Selasa, 04 Desember 2007

Pemeriksaan Kasus BLBI Jangan Menabrak Hukum

[Liputan 6] - Pemeriksaan atas kasus Bantuan Likuiditas Bank Indonesia (BLBI) hendaknya jangan menabrak hukum. Jika terjadi pelanggaran hukum yang dilakukan oleh aparat hukum dalam kasus ini, maka diprediksi akan meruntuhkan semua bangunan kepercayaan dunia usaha nasional dan internasional. Sebaiknya, Kejaksaan Agung bijaksana dan berhati-hati dalam penanganan masalah ini.

Seperti diberitakan media massa, Direktur Penyidikan pada Jaksa Agung Muda Tindak Pidana Khusus (Jampidsus) M. Salim menjelaskan bahwa pengusaha Anthony Salim diperiksa tim penyidik Kejaksaaan Agung pada Kamis (6/12) terkait kasus BLBI. Pertanyaan kita adalah, ada apa dengan Anthony Salim? Pertanyaan ini sangat penting, karena seperti yang sudah menjadi konsumsi media, setidaknya beberapa hal penting yang perlu diketahui publik kembali. Pertama, BCA yang menerima BLBI telah menyelesaikan sendiri pinjaman BLBI melalui program rekapitalisasi, dimana BLBI dikonversi menjadi saham dalam BCA sehingga pemerintah memiliki 92,8% saham BCA.
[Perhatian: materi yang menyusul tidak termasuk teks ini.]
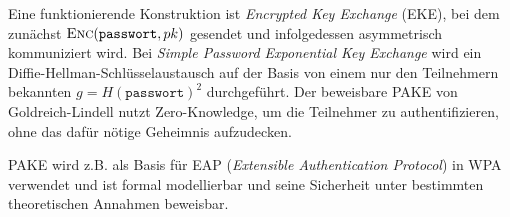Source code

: Eine funktionierende Konstruktion ist \emph{Encrypted Key Exchange}
(EKE), bei dem zunächst $\textsc{Enc}(\mathtt{passwort},pk)$ gesendet und
infolgedessen asymmetrisch kommuniziert wird. Bei \emph{Simple Password
Exponential Key Exchange} wird ein Diffie-Hellman-Schlüsselaustausch auf
der Basis von einem nur den Teilnehmern bekannten $g =
H(\mathtt{passwort})^2$ durchgeführt. Der beweisbare PAKE von
Goldreich-Lindell nutzt Zero-Knowledge, um die Teilnehmer zu
authentifizieren, ohne das dafür nötige Geheimnis aufzudecken.

PAKE wird z.B. als Basis für EAP (\emph{Extensible Authentication
Protocol}) in WPA verwendet und ist formal modellierbar und seine
Sicherheit unter bestimmten theoretischen Annahmen beweisbar.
Kedua, Keluarga Salim sebagai eks pemegang saham pengendali BCA mengadakan perjanjian dengan pemerintah (Menkeu dan Ketua BPPN/Badan Penyehatan Perbankan Nasional) dalam bentuk Master Settlement and Acquisition Agreement (MSAA), yaitu penyelesaian kewajiban Keluarga Salim dengan cara asset settlement, yang dinilainya setara dengan jumlah Keluarga Salim, tanpa disertai jaminan pribadi.

Ketiga, Salim telah menyelesaikan seluruh kewajibannya berdasarkan MSAA. BPPN menerbitkan Surat Keterangan Lunas (SKL) pada tanggal 11 Maret 2004 yang menyatakan bahwa Keluarga Salim telah menyelesaikan seluruh kewajibannya kepada BPPN sebagaimana yang dipersyaratkan dalam perjanjian MSAA. Karena itu, Keluarga Salim diberikan pembebasan dan pelepasan dalam rangka pemberian jaminan kepastian hukum. Kini, masalah BLBI diributkan kembali dan menjadi perhatian Kejakgung. Mudah-mudahan pemeriksaan yang dilakukan bisa memberikan kejernihan dalam masalah ini, bukan malah menjadi sumber persoalan yang lebih besar bagi bangsa ini.

(Tulisan ini juga dipublikasikan di : Sinar Harapan, Bisnis Indonesia, dan sebagainya).